Only the lines from the start of the entries through the line with "into the regular docs as we progress." should be returned, each exactly as it stands, and no pictures.

*** Opening of RECORDS SHOWN ***

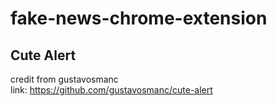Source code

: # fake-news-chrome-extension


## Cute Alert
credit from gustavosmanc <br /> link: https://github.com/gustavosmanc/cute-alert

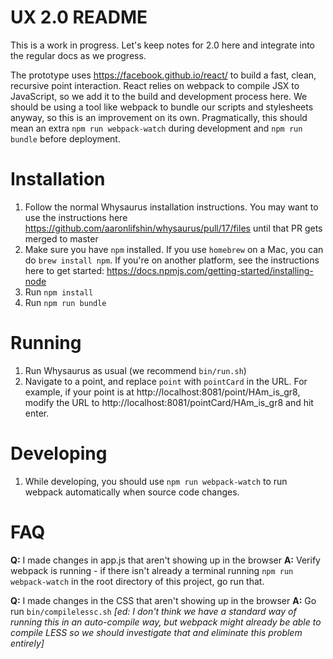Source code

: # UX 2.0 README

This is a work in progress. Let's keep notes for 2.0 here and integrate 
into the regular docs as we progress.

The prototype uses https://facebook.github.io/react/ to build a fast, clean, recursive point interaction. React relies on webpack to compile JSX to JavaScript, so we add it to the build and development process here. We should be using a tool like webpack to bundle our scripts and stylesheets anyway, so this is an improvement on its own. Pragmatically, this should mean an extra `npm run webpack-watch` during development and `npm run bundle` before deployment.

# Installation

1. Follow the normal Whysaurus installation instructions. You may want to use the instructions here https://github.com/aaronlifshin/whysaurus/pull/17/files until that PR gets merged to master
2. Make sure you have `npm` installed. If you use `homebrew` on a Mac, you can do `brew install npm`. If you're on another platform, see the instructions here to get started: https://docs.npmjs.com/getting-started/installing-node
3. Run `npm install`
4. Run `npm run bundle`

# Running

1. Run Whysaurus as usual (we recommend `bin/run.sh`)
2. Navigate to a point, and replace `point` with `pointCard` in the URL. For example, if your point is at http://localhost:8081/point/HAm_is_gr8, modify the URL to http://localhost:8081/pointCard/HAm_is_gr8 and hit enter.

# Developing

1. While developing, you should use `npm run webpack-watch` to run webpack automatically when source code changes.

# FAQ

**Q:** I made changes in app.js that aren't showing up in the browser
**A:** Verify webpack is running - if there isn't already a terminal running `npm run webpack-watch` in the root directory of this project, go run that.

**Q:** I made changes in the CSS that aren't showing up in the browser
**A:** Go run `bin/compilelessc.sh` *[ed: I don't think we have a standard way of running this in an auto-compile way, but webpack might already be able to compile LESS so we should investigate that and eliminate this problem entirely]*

*** Close of RECORDS SHOWN ***

* ANSWER SPACE *
Source code

: # fake-news-chrome-extension


## Cute Alert
credit from gustavosmanc <br /> link: https://github.com/gustavosmanc/cute-alert

Source code

: # UX 2.0 README

This is a work in progress. Let's keep notes for 2.0 here and integrate 
into the regular docs as we progress.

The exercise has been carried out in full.